Start of Records for this exercise
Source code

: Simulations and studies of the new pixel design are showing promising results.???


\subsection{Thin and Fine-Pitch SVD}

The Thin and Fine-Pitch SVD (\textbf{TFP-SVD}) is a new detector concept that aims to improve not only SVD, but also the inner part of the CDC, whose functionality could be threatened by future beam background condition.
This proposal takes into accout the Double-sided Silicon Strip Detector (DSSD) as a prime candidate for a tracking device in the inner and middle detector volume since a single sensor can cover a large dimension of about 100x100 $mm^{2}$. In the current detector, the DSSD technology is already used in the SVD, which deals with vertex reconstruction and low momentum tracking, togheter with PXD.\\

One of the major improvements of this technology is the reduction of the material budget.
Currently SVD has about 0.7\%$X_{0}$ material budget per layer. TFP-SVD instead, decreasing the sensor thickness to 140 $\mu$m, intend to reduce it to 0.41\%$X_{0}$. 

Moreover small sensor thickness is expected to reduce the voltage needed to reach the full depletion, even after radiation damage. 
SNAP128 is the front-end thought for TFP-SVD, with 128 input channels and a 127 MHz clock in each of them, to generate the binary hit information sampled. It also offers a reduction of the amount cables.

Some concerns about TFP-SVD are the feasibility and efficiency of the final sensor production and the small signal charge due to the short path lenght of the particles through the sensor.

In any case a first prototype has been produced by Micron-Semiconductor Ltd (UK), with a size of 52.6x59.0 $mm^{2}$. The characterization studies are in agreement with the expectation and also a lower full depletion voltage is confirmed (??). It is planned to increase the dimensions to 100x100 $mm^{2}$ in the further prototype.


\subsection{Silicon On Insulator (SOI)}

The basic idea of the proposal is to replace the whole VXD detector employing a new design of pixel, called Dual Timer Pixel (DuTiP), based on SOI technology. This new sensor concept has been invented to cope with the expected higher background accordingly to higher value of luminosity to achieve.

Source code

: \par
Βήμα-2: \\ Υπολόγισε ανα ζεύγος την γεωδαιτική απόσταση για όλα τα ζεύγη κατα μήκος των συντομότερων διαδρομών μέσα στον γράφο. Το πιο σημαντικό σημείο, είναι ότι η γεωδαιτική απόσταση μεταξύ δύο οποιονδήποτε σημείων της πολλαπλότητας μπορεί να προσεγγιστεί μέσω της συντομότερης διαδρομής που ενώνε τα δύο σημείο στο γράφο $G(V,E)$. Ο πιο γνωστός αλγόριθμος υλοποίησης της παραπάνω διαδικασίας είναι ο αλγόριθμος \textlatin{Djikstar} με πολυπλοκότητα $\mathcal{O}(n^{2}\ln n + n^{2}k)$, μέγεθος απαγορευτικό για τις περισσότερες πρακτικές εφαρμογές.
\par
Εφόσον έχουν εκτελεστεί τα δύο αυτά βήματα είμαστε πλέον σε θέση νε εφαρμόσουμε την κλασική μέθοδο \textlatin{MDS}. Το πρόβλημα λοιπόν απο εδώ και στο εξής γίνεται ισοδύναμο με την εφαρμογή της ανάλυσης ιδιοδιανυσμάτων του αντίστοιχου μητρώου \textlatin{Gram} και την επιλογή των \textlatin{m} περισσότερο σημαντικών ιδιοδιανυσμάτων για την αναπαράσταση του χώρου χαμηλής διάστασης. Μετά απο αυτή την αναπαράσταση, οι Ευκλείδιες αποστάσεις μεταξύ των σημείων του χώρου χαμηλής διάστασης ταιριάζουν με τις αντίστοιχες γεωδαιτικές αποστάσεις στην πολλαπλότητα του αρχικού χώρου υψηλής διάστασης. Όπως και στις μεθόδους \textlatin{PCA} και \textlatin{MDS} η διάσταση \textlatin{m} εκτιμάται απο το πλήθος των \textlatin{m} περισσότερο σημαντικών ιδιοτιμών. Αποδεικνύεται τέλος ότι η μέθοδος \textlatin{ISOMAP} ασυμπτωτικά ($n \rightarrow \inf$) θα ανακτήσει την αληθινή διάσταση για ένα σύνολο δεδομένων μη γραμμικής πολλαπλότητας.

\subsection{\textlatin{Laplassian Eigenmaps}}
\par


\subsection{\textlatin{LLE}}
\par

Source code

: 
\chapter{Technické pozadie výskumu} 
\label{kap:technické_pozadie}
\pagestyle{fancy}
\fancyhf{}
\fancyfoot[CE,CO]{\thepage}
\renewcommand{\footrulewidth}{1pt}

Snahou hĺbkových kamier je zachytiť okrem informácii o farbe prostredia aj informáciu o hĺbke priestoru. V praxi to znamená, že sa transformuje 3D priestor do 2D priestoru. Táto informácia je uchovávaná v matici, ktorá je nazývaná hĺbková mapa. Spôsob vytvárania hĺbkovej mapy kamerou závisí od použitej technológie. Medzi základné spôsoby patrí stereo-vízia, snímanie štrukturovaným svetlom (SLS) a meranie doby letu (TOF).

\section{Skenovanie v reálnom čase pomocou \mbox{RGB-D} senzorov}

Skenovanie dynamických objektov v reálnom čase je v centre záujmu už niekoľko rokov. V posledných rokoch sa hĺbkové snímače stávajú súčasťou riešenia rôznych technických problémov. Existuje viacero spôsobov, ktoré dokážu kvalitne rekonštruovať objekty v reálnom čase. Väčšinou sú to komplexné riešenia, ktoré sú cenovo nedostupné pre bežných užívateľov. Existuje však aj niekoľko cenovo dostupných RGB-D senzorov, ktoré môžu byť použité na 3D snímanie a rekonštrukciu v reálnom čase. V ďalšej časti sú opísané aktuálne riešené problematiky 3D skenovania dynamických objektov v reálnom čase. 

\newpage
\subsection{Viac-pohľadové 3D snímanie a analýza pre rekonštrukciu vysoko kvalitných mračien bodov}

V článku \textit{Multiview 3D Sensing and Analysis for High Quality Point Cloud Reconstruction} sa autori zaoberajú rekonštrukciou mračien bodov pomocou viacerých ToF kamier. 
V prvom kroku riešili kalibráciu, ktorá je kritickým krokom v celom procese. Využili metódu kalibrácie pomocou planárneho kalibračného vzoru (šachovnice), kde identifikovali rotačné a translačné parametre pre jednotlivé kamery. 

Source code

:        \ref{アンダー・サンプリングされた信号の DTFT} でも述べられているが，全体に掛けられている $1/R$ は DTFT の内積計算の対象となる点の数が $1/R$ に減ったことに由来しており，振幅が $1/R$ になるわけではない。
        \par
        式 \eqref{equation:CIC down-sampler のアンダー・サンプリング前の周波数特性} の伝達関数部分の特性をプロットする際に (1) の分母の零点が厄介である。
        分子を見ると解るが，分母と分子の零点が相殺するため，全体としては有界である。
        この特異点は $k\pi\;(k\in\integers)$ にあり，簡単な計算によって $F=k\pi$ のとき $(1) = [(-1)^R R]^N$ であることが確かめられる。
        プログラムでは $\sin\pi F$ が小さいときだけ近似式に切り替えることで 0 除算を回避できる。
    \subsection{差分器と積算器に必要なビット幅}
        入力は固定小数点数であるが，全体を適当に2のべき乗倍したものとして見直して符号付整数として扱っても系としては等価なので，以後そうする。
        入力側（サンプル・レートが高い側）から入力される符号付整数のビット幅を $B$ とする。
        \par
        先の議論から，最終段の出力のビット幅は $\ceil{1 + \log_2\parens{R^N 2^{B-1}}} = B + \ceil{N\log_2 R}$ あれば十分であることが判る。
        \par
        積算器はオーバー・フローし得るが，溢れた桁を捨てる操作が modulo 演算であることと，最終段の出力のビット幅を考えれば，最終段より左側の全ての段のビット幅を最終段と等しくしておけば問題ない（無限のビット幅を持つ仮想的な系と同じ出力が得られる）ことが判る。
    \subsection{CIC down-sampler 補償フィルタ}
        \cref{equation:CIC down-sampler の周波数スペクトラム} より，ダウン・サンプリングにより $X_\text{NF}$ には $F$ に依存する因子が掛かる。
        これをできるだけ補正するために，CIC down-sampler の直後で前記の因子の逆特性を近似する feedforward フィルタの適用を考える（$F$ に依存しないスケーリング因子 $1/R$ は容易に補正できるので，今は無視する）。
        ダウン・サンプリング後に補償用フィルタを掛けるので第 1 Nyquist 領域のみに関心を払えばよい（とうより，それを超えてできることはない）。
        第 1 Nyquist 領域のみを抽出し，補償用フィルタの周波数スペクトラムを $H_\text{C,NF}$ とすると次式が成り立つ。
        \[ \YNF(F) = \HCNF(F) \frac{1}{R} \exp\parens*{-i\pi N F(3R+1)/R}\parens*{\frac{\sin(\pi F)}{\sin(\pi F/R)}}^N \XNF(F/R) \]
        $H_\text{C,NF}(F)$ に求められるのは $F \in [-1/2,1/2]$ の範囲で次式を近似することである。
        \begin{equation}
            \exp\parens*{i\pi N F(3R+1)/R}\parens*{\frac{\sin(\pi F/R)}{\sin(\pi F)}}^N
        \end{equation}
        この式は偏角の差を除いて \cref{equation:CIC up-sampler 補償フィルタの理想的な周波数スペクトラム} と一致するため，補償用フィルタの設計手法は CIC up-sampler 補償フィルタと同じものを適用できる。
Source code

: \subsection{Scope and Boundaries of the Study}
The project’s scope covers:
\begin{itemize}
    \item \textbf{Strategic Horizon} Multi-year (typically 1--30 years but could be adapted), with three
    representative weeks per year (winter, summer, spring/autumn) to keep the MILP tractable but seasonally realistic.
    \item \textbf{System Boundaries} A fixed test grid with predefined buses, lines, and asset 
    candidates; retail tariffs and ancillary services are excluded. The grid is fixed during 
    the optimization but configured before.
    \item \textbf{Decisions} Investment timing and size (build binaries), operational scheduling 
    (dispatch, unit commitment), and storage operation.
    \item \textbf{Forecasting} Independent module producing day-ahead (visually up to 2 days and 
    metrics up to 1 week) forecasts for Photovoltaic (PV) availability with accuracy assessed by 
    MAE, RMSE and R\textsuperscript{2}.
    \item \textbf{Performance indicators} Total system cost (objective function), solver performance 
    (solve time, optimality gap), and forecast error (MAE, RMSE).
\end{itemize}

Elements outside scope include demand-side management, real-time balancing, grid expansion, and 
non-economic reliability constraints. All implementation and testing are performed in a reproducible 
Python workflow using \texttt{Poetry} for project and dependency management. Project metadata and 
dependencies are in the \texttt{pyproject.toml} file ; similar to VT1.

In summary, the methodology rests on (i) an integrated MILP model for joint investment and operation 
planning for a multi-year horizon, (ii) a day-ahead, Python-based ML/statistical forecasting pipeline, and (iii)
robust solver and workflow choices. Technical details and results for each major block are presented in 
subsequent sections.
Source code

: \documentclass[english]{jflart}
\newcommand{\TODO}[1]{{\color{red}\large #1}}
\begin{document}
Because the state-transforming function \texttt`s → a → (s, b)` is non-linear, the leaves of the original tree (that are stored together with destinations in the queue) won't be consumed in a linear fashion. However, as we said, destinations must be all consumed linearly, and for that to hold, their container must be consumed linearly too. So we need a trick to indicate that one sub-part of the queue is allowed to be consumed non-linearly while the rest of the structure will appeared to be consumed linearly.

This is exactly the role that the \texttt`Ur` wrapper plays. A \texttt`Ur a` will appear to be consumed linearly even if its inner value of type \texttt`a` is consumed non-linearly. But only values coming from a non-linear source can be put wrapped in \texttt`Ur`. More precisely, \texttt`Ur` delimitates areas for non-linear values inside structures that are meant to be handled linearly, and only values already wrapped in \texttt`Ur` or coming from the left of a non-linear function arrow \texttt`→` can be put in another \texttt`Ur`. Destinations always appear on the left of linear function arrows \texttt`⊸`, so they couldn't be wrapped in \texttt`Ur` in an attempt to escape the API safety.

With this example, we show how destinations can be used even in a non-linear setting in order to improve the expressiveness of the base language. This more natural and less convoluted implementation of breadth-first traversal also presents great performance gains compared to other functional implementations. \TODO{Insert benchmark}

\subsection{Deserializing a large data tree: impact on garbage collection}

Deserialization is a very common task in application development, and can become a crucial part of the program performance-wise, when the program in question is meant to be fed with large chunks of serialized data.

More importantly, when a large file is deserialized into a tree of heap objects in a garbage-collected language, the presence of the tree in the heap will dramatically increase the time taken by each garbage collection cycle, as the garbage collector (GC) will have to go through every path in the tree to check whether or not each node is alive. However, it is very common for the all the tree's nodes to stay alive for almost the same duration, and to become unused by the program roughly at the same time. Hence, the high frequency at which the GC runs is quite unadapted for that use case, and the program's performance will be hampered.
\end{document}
End of Records for this exercise
_Exercise description_.
Of the entries above, repeat exactly the lines between the line with "and Boundaries of" and the line with "In summary, the", inclusive, and no others.

_Result for this exercise_.
: \subsection{Scope and Boundaries of the Study}
The project’s scope covers:
\begin{itemize}
    \item \textbf{Strategic Horizon} Multi-year (typically 1--30 years but could be adapted), with three
    representative weeks per year (winter, summer, spring/autumn) to keep the MILP tractable but seasonally realistic.
    \item \textbf{System Boundaries} A fixed test grid with predefined buses, lines, and asset 
    candidates; retail tariffs and ancillary services are excluded. The grid is fixed during 
    the optimization but configured before.
    \item \textbf{Decisions} Investment timing and size (build binaries), operational scheduling 
    (dispatch, unit commitment), and storage operation.
    \item \textbf{Forecasting} Independent module producing day-ahead (visually up to 2 days and 
    metrics up to 1 week) forecasts for Photovoltaic (PV) availability with accuracy assessed by 
    MAE, RMSE and R\textsuperscript{2}.
    \item \textbf{Performance indicators} Total system cost (objective function), solver performance 
    (solve time, optimality gap), and forecast error (MAE, RMSE).
\end{itemize}

Elements outside scope include demand-side management, real-time balancing, grid expansion, and 
non-economic reliability constraints. All implementation and testing are performed in a reproducible 
Python workflow using \texttt{Poetry} for project and dependency management. Project metadata and 
dependencies are in the \texttt{pyproject.toml} file ; similar to VT1.

In summary, the methodology rests on (i) an integrated MILP model for joint investment and operation 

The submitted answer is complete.